Your assignment: Please write out, exactly as given, every line of the entries below up to and including the line with "API (Docker container)".

___ Data excerpts ___

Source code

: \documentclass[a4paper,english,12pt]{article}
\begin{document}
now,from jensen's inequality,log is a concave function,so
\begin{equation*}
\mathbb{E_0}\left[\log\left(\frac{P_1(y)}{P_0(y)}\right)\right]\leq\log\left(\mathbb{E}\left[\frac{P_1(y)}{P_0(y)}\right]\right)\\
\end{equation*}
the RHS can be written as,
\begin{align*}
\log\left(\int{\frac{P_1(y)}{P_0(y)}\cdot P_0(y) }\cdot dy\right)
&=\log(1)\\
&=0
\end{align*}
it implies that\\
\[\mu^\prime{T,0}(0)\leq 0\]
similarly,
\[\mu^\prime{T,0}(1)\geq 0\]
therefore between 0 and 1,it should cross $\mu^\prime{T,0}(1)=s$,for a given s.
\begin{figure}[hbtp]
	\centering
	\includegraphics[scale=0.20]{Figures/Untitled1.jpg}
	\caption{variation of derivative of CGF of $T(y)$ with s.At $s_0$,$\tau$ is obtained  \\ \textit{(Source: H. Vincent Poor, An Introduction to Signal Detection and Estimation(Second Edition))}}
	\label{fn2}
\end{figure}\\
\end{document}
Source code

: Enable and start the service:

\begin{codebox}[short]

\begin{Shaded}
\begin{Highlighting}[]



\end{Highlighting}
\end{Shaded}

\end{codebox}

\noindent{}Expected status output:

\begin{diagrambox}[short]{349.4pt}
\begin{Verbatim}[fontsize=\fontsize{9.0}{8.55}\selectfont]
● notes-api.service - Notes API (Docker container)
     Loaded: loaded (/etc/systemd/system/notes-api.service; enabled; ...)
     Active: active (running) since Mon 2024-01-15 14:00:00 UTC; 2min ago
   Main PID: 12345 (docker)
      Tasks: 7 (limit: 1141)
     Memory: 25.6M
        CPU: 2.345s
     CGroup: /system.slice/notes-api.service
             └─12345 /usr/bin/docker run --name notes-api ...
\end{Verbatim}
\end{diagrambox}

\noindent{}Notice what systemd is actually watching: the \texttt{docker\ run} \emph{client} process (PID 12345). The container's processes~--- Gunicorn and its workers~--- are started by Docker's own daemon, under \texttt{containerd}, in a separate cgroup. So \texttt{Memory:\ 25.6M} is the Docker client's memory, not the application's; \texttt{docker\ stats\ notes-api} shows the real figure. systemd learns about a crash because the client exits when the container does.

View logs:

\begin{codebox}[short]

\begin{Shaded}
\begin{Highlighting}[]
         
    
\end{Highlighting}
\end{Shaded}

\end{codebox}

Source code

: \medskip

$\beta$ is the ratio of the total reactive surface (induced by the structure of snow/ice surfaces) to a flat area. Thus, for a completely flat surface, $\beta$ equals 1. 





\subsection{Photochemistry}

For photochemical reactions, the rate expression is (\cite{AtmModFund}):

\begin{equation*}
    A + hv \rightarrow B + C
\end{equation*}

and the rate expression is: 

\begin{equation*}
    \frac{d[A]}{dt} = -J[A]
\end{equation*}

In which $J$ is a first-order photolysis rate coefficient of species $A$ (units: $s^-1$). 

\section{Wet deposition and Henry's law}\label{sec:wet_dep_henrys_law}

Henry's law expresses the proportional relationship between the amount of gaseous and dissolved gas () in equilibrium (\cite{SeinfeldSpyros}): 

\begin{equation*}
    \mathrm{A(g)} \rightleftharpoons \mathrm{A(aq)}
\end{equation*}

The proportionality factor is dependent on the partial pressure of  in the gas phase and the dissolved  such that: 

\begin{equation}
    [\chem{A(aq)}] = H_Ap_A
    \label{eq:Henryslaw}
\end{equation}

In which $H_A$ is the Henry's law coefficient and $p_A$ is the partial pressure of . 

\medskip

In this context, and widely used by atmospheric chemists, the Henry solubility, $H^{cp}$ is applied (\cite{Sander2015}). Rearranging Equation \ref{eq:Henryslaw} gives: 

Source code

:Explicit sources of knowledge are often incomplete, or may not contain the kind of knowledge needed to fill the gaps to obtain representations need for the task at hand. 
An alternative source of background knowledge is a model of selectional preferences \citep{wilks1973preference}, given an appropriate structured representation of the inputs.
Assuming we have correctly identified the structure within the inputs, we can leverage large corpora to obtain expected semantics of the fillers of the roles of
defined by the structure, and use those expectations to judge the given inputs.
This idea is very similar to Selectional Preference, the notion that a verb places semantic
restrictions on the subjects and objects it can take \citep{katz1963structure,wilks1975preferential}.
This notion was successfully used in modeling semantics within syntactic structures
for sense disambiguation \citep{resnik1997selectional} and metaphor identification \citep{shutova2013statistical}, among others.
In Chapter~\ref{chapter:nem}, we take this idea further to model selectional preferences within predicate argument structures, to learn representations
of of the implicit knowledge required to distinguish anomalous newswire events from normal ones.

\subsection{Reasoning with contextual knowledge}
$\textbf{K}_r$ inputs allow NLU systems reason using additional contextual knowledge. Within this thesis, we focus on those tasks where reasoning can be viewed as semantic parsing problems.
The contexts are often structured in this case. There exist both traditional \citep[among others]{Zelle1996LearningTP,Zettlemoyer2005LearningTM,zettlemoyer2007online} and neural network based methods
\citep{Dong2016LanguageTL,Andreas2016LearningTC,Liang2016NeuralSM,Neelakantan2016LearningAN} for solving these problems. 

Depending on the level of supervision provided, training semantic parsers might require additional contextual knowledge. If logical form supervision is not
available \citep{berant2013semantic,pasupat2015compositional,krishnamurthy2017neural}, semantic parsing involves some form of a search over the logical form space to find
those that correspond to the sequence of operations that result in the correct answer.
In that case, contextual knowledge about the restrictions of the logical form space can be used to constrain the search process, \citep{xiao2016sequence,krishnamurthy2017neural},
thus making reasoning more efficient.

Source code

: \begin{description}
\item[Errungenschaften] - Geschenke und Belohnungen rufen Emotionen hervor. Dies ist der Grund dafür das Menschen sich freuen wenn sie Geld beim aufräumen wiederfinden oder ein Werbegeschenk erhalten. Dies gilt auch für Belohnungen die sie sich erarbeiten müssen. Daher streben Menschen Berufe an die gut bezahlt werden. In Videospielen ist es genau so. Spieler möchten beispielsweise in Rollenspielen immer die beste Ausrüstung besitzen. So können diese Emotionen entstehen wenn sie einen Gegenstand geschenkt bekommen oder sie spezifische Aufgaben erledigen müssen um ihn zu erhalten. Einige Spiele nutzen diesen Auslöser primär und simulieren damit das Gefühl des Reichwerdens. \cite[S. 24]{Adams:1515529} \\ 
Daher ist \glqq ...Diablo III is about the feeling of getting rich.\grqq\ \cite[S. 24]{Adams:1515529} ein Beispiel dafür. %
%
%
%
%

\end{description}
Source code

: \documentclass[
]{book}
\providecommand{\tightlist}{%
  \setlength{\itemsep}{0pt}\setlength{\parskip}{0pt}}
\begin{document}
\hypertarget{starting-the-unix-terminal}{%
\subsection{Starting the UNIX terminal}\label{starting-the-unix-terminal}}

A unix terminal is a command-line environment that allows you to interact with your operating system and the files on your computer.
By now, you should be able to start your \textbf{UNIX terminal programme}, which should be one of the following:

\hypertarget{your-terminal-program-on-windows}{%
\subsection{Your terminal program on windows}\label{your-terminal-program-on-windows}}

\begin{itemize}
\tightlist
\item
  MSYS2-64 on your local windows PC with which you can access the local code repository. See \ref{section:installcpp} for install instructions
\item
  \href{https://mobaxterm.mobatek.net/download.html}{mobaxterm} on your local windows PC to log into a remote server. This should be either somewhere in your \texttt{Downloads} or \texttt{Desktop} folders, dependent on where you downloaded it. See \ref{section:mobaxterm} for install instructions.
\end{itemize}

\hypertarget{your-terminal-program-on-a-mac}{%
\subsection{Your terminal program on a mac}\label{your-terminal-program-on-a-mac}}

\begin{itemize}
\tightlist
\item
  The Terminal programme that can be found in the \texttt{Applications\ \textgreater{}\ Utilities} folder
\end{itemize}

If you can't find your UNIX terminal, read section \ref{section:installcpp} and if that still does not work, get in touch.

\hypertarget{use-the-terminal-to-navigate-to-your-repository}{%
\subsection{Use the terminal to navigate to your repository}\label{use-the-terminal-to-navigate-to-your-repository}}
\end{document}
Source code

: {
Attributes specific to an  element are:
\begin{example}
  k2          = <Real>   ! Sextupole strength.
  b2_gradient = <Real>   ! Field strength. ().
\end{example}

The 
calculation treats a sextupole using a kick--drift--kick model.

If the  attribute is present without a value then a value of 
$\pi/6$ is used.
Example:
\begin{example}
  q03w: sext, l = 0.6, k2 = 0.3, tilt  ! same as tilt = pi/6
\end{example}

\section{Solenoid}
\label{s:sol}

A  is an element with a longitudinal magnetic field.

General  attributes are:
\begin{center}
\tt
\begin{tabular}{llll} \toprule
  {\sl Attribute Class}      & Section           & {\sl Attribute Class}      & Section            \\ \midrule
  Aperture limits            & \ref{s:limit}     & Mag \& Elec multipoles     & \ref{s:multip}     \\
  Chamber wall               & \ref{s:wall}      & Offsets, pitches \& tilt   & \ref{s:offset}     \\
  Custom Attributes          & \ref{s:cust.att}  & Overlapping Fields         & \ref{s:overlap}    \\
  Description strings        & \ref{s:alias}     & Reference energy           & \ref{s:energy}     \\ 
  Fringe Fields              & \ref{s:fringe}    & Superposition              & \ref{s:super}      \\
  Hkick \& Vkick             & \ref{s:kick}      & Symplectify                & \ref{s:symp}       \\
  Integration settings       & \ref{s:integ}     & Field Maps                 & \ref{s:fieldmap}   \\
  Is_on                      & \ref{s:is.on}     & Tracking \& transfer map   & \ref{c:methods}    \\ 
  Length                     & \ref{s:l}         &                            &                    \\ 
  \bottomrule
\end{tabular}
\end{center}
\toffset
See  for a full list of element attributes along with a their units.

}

___

Response to the exercise:
Source code

: \documentclass[a4paper,english,12pt]{article}
\begin{document}
now,from jensen's inequality,log is a concave function,so
\begin{equation*}
\mathbb{E_0}\left[\log\left(\frac{P_1(y)}{P_0(y)}\right)\right]\leq\log\left(\mathbb{E}\left[\frac{P_1(y)}{P_0(y)}\right]\right)\\
\end{equation*}
the RHS can be written as,
\begin{align*}
\log\left(\int{\frac{P_1(y)}{P_0(y)}\cdot P_0(y) }\cdot dy\right)
&=\log(1)\\
&=0
\end{align*}
it implies that\\
\[\mu^\prime{T,0}(0)\leq 0\]
similarly,
\[\mu^\prime{T,0}(1)\geq 0\]
therefore between 0 and 1,it should cross $\mu^\prime{T,0}(1)=s$,for a given s.
\begin{figure}[hbtp]
	\centering
	\includegraphics[scale=0.20]{Figures/Untitled1.jpg}
	\caption{variation of derivative of CGF of $T(y)$ with s.At $s_0$,$\tau$ is obtained  \\ \textit{(Source: H. Vincent Poor, An Introduction to Signal Detection and Estimation(Second Edition))}}
	\label{fn2}
\end{figure}\\
\end{document}
Source code

: Enable and start the service:

\begin{codebox}[short]

\begin{Shaded}
\begin{Highlighting}[]



\end{Highlighting}
\end{Shaded}

\end{codebox}

\noindent{}Expected status output:

\begin{diagrambox}[short]{349.4pt}
\begin{Verbatim}[fontsize=\fontsize{9.0}{8.55}\selectfont]
● notes-api.service - Notes API (Docker container)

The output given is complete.